Re: Winmodem support, some performance tradeoff estimates

Oliver Xymoron (oxymoron@waste.org)
Mon, 17 Aug 1998 10:11:44 -0500 (CDT)


On Mon, 17 Aug 1998, Thomas Sailer wrote:

> Oliver Xymoron wrote:
>
> > An unrolled multiply accumulate _can_ be done in 2 clocks per argument on
> > a Pentium, however (hint: the fxchg instruction can be made to take 0(!!)
> > clocks if ordered properly). I put together a signal processing app that
> > did dot products at 45 mflops on a P90 last year. But this was only if its
> > working set fit within the L1 cache.
>
> Hm? Let's see: Add throughput is 1 per cycle, Mul throughput is 1 per
> cycle, but when do you fetch the arguments from L1 cache? Or are they
> already in registers when you start your algorithm?
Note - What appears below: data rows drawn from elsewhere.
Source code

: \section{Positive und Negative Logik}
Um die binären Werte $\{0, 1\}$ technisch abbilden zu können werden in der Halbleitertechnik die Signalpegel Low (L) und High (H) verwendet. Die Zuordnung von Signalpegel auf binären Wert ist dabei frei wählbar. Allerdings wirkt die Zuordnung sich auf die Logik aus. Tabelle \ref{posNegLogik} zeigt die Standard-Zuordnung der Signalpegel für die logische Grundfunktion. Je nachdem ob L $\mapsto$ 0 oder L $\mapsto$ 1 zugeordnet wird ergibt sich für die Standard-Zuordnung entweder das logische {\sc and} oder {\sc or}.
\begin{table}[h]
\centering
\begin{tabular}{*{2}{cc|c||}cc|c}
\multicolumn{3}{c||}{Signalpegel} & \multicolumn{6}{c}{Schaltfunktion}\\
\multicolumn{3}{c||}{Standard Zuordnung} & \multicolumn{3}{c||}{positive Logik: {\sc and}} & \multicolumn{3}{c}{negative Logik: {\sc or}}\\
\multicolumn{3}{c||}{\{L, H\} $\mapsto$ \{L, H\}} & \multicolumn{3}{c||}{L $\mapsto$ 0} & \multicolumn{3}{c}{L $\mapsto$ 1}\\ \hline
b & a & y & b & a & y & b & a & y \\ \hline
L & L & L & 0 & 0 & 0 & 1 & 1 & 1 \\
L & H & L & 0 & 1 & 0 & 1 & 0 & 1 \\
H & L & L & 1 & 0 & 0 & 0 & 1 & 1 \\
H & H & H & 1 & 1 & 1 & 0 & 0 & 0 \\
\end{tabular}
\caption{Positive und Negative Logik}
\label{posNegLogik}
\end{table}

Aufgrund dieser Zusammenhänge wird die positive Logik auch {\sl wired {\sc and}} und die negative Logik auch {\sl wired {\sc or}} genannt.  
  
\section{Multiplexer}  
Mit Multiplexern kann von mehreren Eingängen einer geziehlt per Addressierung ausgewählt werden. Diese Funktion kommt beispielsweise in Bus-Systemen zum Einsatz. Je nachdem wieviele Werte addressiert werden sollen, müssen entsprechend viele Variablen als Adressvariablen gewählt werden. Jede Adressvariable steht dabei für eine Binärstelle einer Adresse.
Care to post your
> actual code?

Hmmm... (digging around for code).. Oops, I did indeed forget about the
fld's. The 45 mflops number I did remember right, I was just originally
counting each multiply and add as a flop. Or, rather, each operand as a
flop. If you're still curious, the innermost loop looks something like
this (forgive the Intel syntax):

loop2:
fld dword ptr [eax]
fmul dword ptr [ebx]
fld dword ptr [eax+4]
fmul dword ptr [ebx+4]
fxch st(2)
faddp st(1), st
fld dword ptr [eax+8]
fmul dword ptr [ebx+8]
fxch st(2)
faddp st(1), st
fld dword ptr [eax+12]
fmul dword ptr [ebx+12]
fxch st(2)
faddp st(1), st
add eax, 16
add ebx, 16
faddp st(1), st
dec ecx
jnz loop2

It took a couple days of experimenting to find code that pipelined as well
as the above, which is about 4 times faster than what any of the C
compilers on hand came up with.

--
 "Love the dolphins," she advised him. "Write by W.A.S.T.E.." 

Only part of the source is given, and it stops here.